"Hey I've been meaning to ask you something."
Uraraka turned to face her, but Robinn didn’t turn back. She only caught the side of her face, the rest angled toward the distant city lights below. Her expression was unreadable, almost too still.
"Oh... you have? What is it?" Uraraka asked. Her voice came out lighter than intended, nerves creeping in without warning. Something in Robinn’s tone had unsettled her.
The air around them was cooling. Everyone had fallen into that hushed, anticipatory quiet that happens right before fireworks start. The mountain wind rustled the leaves at their backs, and the faint hum of the city drifted up the slope.
Robinn didn’t reply. She slowly unextended her legs and pulled her knees up, resting her chin between them, staring straight ahead. Her breaths were slow and controlled. The blankness on her face didn’t shift, even as she exhaled and let her shoulders slump as if she were compressing herself into a smaller space.
"The fireworks should start soon!" Iida shouted from the far side of the clearing, his voice carrying through the dark.
Uraraka glanced over.

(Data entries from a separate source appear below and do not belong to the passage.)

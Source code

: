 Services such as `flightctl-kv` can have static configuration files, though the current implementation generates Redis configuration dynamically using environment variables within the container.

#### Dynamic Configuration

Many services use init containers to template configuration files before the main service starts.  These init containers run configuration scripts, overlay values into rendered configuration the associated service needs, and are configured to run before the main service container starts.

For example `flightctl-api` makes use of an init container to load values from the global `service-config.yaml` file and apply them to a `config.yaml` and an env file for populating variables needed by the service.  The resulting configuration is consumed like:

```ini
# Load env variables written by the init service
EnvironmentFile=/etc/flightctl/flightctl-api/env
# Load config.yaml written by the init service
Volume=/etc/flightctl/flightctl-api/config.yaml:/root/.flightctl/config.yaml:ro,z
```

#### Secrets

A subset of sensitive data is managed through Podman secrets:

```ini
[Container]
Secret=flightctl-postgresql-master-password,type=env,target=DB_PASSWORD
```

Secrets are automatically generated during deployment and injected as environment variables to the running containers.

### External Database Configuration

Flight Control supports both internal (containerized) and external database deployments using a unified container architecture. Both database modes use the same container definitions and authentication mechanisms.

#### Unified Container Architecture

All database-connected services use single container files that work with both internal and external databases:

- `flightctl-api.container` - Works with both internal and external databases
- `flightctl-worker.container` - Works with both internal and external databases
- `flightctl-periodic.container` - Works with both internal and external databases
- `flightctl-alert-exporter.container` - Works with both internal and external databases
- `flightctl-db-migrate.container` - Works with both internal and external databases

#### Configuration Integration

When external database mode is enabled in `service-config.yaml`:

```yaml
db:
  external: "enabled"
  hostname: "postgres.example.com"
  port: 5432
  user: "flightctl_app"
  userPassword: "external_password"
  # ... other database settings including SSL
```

He was waving his arms in stiff, enthusiastic motions to gather attention, which pulled out a small smile from her.
"I don't really know how to say this," Robinn mumbled.

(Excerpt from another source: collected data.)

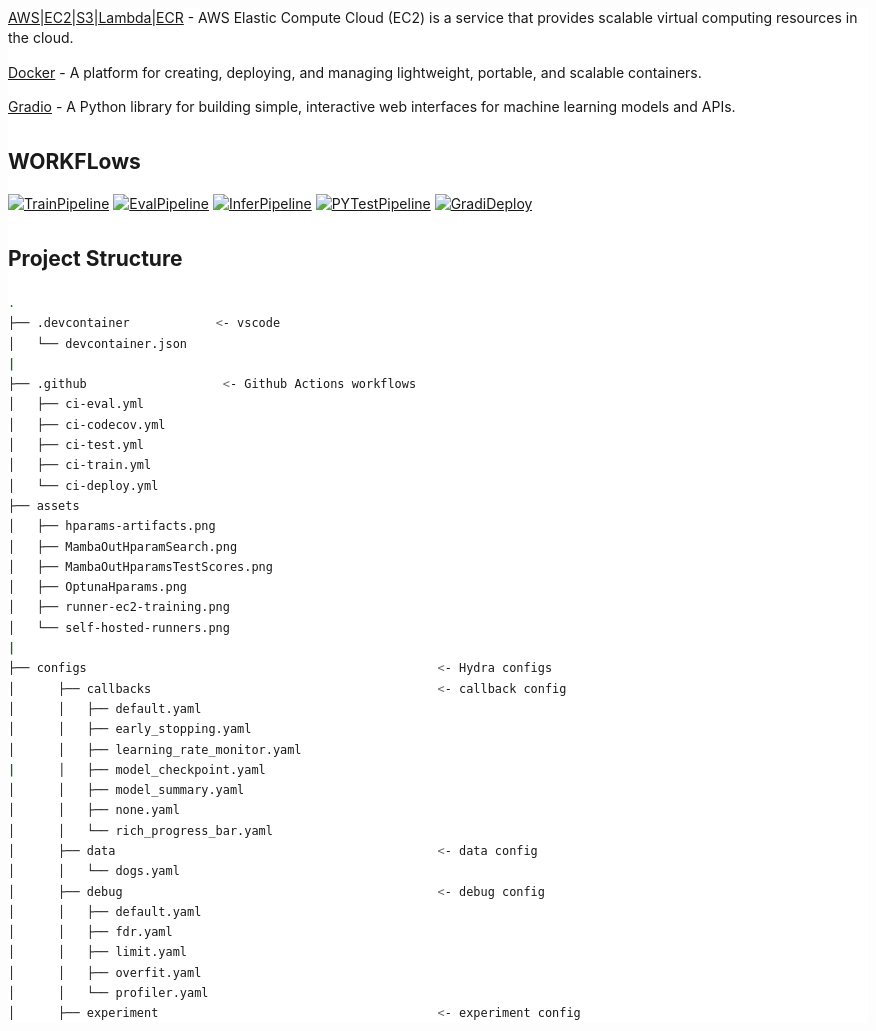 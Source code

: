 [AWS|EC2|S3|Lambda|ECR](https://aws.amazon.com/ec2/) - AWS Elastic Compute Cloud (EC2) is a service that provides scalable virtual computing resources in the cloud.

[Docker](https://www.docker.com/) - A platform for creating, deploying, and managing lightweight, portable, and scalable containers.

[Gradio](https://www.gradio.app/) - A Python library for building simple, interactive web interfaces for machine learning models and APIs.



## WORKFLows
[![TrainPipeline](https://github.com/Muthukamalan/DogBreedsClassifier/actions/workflows/ci-train.yml/badge.svg)](https://github.com/Muthukamalan/DogBreedsClassifier/actions/workflows/ci-train.yml)
[![EvalPipeline](https://github.com/Muthukamalan/DogBreedsClassifier/actions/workflows/ci-eval.yml/badge.svg)](https://github.com/Muthukamalan/DogBreedsClassifier/actions/workflows/ci-eval.yml)
[![InferPipeline](https://github.com/Muthukamalan/DogBreedsClassifier/actions/workflows/ci-infer.yml/badge.svg)](https://github.com/Muthukamalan/DogBreedsClassifier/actions/workflows/ci-infer.yml)
[![PYTestPipeline](https://github.com/Muthukamalan/DogBreedsClassifier/actions/workflows/cd-codecov.yml/badge.svg)](https://github.com/Muthukamalan/DogBreedsClassifier/actions/workflows/cd-codecov.yml)
[![GradiDeploy](https://github.com/Muthukamalan/DogBreedsClassifier/actions/workflows/cd-deploy.yml/badge.svg)](https://github.com/Muthukamalan/DogBreedsClassifier/actions/workflows/cd-deploy.yml)

</div>



## Project Structure
```bash
.
├── .devcontainer            <- vscode
│   └── devcontainer.json
|
├── .github                   <- Github Actions workflows
│   ├── ci-eval.yml   
│   ├── ci-codecov.yml   
│   ├── ci-test.yml
│   ├── ci-train.yml
│   └── ci-deploy.yml
├── assets
│   ├── hparams-artifacts.png
│   ├── MambaOutHparamSearch.png
│   ├── MambaOutHparamsTestScores.png
│   ├── OptunaHparams.png
│   ├── runner-ec2-training.png
│   └── self-hosted-runners.png
|
├── configs                                                 <- Hydra configs
│      ├── callbacks                                        <- callback config
│      │   ├── default.yaml
│      │   ├── early_stopping.yaml
│      │   ├── learning_rate_monitor.yaml
|      │   ├── model_checkpoint.yaml
│      │   ├── model_summary.yaml
│      │   ├── none.yaml
│      │   └── rich_progress_bar.yaml
│      ├── data                                             <- data config
│      │   └── dogs.yaml
│      ├── debug                                            <- debug config
│      │   ├── default.yaml
│      │   ├── fdr.yaml
│      │   ├── limit.yaml
│      │   ├── overfit.yaml
│      │   └── profiler.yaml
│      ├── experiment                                       <- experiment config
```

Uraraka snapped her gaze back to her. That mumble sounded too close to vulnerability. Robinn’s eyes, half-lidded and tired, peeked over her knees. Her face was lightly squished between them.
"You don't have to force yourself to say something if you don't want to," Uraraka said, trying to coax even the smallest smile. "Are you okay? You look sad."

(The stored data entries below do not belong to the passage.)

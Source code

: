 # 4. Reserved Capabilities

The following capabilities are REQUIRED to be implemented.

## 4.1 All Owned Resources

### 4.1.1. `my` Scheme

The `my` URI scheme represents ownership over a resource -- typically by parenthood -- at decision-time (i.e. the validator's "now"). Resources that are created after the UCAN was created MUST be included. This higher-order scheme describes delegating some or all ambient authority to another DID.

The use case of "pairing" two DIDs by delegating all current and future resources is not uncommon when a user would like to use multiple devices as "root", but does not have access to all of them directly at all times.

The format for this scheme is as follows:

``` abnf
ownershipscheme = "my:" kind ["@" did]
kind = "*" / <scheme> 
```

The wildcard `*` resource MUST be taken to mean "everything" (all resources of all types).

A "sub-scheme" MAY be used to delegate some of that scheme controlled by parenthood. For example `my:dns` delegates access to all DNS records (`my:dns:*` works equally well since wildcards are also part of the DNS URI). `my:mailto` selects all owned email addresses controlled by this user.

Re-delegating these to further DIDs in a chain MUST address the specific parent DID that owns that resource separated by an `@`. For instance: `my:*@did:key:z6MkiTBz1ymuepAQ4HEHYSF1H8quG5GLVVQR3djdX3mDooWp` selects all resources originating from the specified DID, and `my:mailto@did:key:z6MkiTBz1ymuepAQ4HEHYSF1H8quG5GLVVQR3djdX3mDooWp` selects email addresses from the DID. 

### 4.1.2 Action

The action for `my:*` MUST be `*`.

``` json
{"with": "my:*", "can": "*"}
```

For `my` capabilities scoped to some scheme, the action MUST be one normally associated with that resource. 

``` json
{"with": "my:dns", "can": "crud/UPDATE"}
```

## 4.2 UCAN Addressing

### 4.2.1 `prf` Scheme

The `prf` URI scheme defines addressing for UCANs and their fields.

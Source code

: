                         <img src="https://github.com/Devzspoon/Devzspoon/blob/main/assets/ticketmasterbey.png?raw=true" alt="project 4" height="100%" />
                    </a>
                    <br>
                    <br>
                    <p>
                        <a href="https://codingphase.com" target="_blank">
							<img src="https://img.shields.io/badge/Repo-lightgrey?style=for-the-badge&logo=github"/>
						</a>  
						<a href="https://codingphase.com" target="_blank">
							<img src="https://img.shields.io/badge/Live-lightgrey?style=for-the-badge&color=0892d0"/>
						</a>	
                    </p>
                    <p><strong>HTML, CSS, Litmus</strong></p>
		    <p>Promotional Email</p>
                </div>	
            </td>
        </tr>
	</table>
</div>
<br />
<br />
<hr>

Robinn flicked her eyes to her. The tired look vanished instantly. "Yeah I'm fine." The tone was plain, almost empty. After a stretch of silence, she added, "It's just that today's the sixth anniversary of my mom's death." She said it without any shift in emotion, as if stating a schedule.
Uraraka's blood ran cold. The bluntness. The timing. The suddenness. And it was the first real thing she had ever heard about Robinn’s family. For someone who always held herself together with that strange mix of calm and distance, dropping something this personal felt almost unnatural.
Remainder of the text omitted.